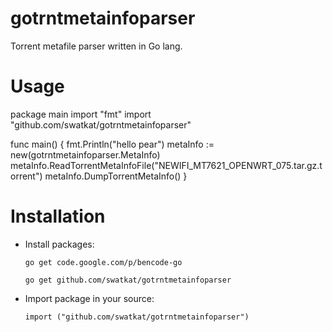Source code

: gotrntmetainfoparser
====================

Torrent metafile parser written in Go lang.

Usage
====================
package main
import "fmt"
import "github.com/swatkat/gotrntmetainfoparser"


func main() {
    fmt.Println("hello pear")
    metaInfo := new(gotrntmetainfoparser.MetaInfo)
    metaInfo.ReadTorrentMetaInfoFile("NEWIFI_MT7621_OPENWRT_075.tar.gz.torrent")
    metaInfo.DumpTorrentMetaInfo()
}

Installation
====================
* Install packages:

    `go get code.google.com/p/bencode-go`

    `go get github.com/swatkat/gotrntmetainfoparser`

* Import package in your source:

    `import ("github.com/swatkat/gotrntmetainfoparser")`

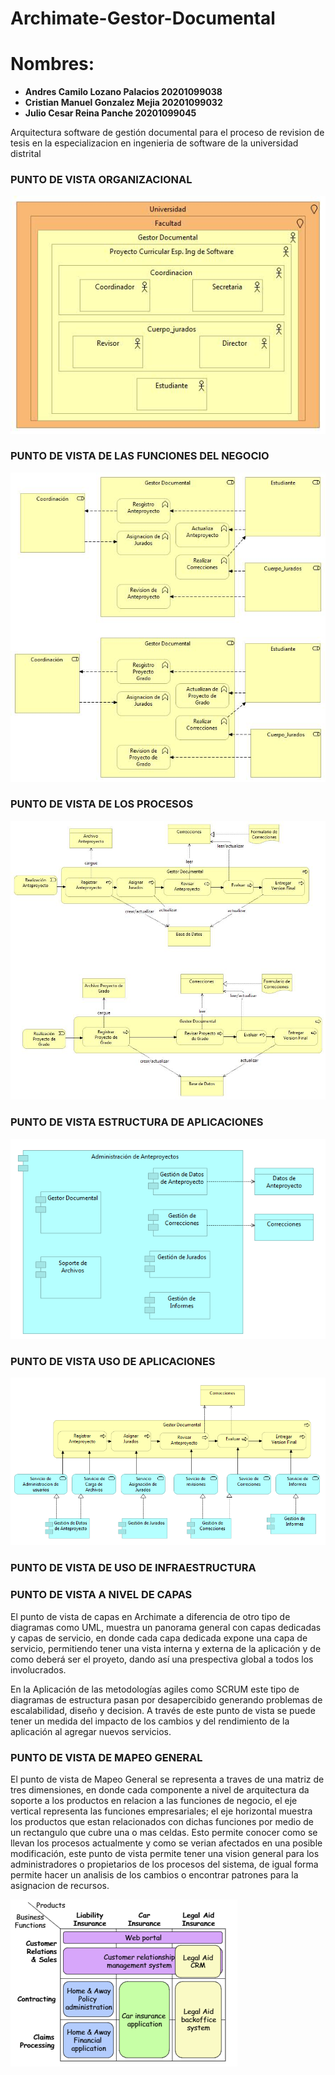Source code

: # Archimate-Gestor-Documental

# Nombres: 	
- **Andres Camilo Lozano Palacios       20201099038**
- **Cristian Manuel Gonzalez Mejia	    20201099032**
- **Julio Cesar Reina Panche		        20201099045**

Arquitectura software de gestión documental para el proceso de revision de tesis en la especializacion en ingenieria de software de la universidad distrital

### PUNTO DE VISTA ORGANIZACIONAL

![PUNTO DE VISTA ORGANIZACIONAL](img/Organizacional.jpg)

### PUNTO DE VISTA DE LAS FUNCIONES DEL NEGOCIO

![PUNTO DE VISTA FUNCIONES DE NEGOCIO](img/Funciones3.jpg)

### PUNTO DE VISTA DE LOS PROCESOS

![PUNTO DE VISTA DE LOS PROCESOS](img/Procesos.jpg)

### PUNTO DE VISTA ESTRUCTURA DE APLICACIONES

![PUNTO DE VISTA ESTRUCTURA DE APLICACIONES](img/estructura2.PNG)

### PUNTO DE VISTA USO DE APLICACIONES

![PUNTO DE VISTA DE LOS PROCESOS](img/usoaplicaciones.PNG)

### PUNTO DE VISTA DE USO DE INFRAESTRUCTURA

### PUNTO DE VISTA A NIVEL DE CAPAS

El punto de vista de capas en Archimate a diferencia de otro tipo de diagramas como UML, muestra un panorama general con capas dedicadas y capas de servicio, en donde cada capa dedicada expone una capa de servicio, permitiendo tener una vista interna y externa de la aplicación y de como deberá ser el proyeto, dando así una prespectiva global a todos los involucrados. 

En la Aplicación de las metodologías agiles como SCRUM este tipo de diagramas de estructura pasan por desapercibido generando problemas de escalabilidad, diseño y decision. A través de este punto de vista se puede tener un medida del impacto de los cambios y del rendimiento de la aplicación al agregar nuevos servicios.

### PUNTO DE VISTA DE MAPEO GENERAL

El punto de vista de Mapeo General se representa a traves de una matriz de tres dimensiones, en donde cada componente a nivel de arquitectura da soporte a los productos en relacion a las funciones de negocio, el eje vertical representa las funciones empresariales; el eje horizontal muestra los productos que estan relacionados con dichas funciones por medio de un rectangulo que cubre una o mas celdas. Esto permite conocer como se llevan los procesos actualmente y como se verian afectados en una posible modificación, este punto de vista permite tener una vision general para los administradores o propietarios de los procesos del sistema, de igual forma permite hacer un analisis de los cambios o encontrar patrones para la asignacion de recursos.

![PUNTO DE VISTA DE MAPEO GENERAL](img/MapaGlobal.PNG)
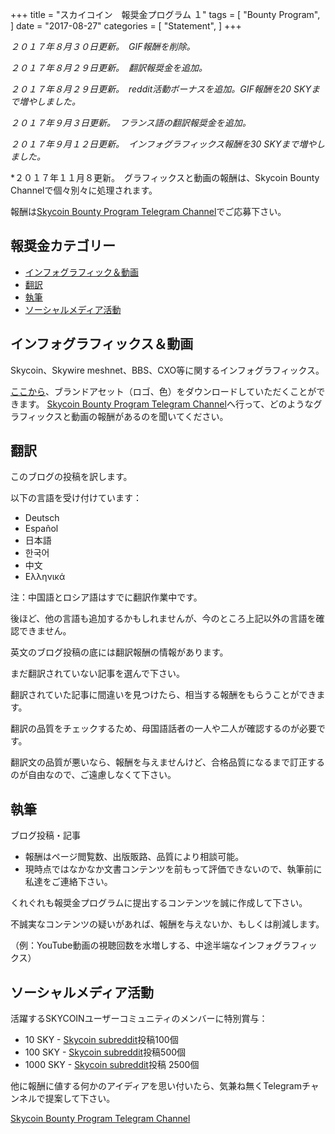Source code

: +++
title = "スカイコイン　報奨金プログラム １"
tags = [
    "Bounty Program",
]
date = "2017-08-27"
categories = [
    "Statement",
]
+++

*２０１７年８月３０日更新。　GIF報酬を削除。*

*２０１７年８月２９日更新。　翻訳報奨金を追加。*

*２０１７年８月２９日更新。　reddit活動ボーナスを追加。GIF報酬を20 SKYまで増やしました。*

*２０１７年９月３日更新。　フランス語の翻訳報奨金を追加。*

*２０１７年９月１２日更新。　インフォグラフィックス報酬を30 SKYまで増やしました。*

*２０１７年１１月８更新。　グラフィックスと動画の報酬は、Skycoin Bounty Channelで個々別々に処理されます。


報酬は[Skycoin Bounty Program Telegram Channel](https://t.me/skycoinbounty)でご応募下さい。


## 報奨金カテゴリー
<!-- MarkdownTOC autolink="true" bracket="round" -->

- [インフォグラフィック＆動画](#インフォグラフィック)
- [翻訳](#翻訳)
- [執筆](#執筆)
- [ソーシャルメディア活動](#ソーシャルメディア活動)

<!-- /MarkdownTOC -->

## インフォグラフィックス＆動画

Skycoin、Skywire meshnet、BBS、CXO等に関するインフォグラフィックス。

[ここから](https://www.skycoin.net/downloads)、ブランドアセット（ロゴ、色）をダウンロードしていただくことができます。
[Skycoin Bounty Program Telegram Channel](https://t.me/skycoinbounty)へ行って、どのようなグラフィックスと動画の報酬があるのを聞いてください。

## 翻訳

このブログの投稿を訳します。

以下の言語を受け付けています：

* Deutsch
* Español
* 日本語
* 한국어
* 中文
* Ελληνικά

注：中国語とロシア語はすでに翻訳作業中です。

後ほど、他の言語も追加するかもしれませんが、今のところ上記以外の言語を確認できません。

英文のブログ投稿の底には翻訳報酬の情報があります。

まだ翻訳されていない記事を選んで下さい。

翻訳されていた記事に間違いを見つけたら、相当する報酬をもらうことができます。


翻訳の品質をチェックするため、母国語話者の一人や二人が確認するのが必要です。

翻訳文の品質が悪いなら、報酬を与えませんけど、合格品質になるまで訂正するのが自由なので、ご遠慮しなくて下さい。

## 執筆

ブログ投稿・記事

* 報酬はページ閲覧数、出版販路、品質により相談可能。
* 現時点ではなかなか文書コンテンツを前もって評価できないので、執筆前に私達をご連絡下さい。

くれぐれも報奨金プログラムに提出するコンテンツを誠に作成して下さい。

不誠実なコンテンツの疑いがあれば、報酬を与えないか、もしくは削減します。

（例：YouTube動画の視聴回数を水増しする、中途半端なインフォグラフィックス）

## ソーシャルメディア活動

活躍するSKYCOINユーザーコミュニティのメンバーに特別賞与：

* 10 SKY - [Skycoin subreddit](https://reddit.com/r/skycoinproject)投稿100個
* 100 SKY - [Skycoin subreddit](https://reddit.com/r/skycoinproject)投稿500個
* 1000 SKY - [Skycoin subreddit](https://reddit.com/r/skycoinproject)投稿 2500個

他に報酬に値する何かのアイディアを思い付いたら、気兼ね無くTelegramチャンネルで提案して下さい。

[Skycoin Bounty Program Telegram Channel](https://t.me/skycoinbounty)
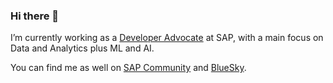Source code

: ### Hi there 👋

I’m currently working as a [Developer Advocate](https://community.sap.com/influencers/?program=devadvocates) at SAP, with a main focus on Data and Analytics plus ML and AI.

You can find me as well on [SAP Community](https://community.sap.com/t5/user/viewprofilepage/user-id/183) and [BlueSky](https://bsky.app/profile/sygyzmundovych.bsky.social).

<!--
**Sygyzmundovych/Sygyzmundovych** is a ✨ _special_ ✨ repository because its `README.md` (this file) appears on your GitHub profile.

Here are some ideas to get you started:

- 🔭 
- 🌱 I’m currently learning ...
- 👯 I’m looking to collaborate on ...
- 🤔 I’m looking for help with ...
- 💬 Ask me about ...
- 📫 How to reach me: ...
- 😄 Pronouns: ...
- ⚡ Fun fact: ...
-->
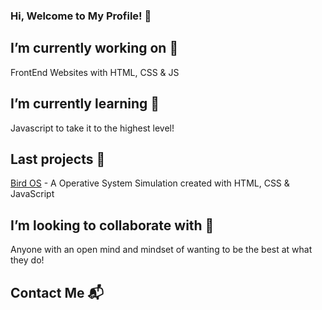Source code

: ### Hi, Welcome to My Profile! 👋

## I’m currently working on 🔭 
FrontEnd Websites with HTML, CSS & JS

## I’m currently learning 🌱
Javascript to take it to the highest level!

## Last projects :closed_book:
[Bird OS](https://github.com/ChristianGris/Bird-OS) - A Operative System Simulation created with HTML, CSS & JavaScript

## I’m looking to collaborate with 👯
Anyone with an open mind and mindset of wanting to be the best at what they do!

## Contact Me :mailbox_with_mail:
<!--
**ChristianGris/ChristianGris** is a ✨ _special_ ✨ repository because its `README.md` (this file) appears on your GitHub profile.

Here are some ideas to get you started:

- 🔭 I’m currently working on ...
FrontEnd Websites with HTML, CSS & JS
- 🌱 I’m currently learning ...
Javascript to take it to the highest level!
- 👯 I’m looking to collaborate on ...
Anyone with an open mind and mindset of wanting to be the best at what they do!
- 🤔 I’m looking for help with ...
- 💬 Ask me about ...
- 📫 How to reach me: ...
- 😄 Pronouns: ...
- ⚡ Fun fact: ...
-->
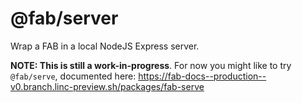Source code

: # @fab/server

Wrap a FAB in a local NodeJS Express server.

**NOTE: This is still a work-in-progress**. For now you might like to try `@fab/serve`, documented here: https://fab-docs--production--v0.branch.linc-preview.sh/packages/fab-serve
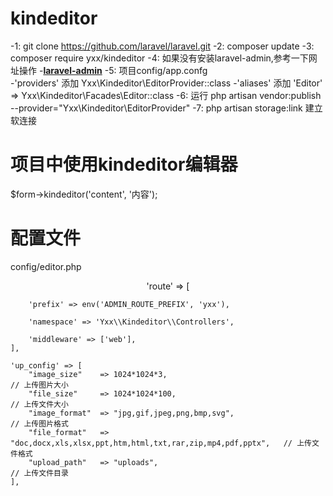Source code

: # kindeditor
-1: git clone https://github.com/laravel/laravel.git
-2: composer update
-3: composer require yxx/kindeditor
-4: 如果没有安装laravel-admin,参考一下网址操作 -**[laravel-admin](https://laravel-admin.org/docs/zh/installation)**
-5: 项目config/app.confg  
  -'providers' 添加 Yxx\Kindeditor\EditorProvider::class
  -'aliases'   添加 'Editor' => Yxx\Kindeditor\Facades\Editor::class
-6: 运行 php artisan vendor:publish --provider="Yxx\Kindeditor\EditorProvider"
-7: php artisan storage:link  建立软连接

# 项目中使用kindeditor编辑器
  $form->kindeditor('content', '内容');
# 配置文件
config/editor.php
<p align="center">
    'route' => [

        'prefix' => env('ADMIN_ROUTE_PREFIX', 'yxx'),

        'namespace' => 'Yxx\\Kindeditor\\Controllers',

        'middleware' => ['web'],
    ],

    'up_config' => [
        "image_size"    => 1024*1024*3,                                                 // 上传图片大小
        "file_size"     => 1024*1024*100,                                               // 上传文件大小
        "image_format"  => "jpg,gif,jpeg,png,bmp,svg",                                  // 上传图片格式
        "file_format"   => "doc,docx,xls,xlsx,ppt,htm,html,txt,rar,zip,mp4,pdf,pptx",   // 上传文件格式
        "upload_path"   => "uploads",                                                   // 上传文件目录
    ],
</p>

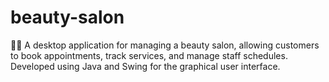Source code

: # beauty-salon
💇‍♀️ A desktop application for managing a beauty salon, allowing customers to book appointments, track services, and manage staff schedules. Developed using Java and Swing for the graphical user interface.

● **TASK REQUIREMENTS**
Among the lines above, some may include the string "subreddit"; state how many, and nothing more.

● **WRITTEN RESPONSE**
3